Он говорил Хомякову, что вопросы веры превосходят разум, но не противоречат ему - и много думал о них. "Я нашел бога в своей совести и в природе, которая говорила мне о нем", - объяснял он А. И. Тургеневу [13], сходясь в этом с Кантом, которого, конечно, не читал, когда в садах Лицея "читал охотно Апулея" [14].
"Если человек нападает на идею о боге и находит его в душе своей - значит, он существует, - развивал Пушкин свой взгляд в беседах у Смирновой, - нельзя найти то, чего нет, и самая сильная фантазия отправляется все-таки от существующих форм". Поэтому он подсмеивался над упорными усилиями обширной аргументации отрицателей существования бога. "К чему такие старания, если его действительно нет?" - спрашивал он. К библии и к евангелию Пушкин относился с величайшим интересом. Он увлекался ими и глубоко вдумывался в их содержание. Рекомендуя сыну своего друга князя Вяземского пристально и постоянно читать книги священного писания, Пушкин называл их "ключом живой воды" [15]. Замечая, что евангелие настолько истолковано, объяснено и проповедано повсюду, что не заключает в себе уже ничего для нас неизвестного, - он указывал на его вечно новую прелесть для всех пресыщенных миром или погруженных в уныние... В разговорах с Барантом, восторженно отзываясь о библии и в особенности о евангелии, он, по поводу стремлений подвести смысл святой и вечной книги под мерило временных человеческих различий и направлений, говорил: "Мы все несем бремя нашей жизни, иго нашей человечности, столь подверженной заблуждению, - и это иго уравнивает все; Христос велит взять его иго и бремя, которые помогут нам донести наше собственное до конца, если мы будем помогать ближнему поднять и нести иго, под которым он изнемогает. Весь закон в нескольких словах. Здесь только одна, единственная великая сила - любовь!" Таким образом, он был не только верующим, но и христианином в лучшем смысле этого слова.

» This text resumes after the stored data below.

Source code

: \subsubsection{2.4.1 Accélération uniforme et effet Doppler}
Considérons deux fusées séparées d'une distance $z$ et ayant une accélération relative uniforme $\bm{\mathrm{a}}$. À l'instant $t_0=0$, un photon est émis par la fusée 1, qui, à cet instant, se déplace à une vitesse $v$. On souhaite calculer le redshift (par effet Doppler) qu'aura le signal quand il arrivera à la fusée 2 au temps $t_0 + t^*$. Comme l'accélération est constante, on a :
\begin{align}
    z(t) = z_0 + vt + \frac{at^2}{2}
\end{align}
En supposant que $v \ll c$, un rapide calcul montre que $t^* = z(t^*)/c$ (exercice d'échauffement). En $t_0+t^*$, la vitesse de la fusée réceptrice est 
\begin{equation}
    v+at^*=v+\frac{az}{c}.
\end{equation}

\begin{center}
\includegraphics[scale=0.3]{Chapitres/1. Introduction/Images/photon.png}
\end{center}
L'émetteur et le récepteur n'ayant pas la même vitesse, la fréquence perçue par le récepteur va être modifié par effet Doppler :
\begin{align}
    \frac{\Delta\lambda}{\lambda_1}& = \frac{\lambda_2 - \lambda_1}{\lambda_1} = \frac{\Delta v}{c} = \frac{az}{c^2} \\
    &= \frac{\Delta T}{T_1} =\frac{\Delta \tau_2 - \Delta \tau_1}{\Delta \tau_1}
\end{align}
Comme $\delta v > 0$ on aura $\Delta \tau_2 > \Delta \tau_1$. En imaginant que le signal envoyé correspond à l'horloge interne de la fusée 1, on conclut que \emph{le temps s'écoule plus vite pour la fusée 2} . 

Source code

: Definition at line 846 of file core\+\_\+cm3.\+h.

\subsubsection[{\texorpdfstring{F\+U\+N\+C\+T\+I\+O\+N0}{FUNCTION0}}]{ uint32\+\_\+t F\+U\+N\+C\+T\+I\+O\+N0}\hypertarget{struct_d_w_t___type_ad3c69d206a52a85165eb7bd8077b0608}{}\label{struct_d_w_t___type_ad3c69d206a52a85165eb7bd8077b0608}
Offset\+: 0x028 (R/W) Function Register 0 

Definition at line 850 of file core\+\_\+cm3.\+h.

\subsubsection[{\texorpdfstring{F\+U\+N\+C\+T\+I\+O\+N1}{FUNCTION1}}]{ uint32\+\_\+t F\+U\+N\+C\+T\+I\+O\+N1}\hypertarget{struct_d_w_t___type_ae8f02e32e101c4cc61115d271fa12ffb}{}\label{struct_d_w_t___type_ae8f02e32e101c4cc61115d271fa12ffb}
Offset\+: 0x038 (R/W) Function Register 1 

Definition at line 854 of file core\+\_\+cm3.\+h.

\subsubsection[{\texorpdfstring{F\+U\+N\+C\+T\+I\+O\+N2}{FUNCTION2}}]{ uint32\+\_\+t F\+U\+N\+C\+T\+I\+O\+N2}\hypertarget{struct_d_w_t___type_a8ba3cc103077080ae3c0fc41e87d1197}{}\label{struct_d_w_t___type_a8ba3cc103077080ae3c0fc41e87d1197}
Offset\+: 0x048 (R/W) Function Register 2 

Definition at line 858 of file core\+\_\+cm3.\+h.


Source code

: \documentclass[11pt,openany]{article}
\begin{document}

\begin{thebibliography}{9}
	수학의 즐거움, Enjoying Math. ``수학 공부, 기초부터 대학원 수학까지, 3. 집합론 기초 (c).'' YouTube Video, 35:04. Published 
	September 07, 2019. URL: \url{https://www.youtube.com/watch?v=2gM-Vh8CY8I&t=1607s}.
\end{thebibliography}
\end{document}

Религиозность его проявлялась не только в удивительных по форме и силе отдельных стихах и целых произведениях, как, например, переложение молитвы св. Ефрема Сирина ("Отцы-пустынники и жены непорочны"), не только в изображении могучей веры Кочубея, не поколебленной и его горьким концом, но и в формах, освещенных народным чувством. В тоске своего принудительного уединения в Михайловском он вызывал пред умственным взором образы тех, кого господь наделил высоким творческим даром и "всеобъемлющей душою" [16]. Он молился о них и служил панихиды о рабах божиих - Петре и Георгии. Этот Петр был тот "вечный работник на троне", которого он воспел с такой силой, понял с такой любовью, - этот Георгий был "властитель дум", лорд Байрон... [17]. Пушкин придавал огромное значение христианству. Он считал его появление великим духовным и политическим переворотом нашей планеты. "В этой священной стихии, говорил он, - исчез и обновился мир, - древняя история кончилась с ее появлением"[18]. История внешнего выражения христианствацеркви, ее положение и задачи останавливали на себе думы Пушкина. Он ценил заслугу русского монашества, сохранившего среди всеобщего мрака исторические памятники и ведшего летописи; он строго осуждал Екатерину II за "властолюбивое угождение духу времени", выразившееся в явном гонении на духовенство и лишении его независимого состояния, чем наносился удар его самостоятельности и его содействию народному просвещению [19].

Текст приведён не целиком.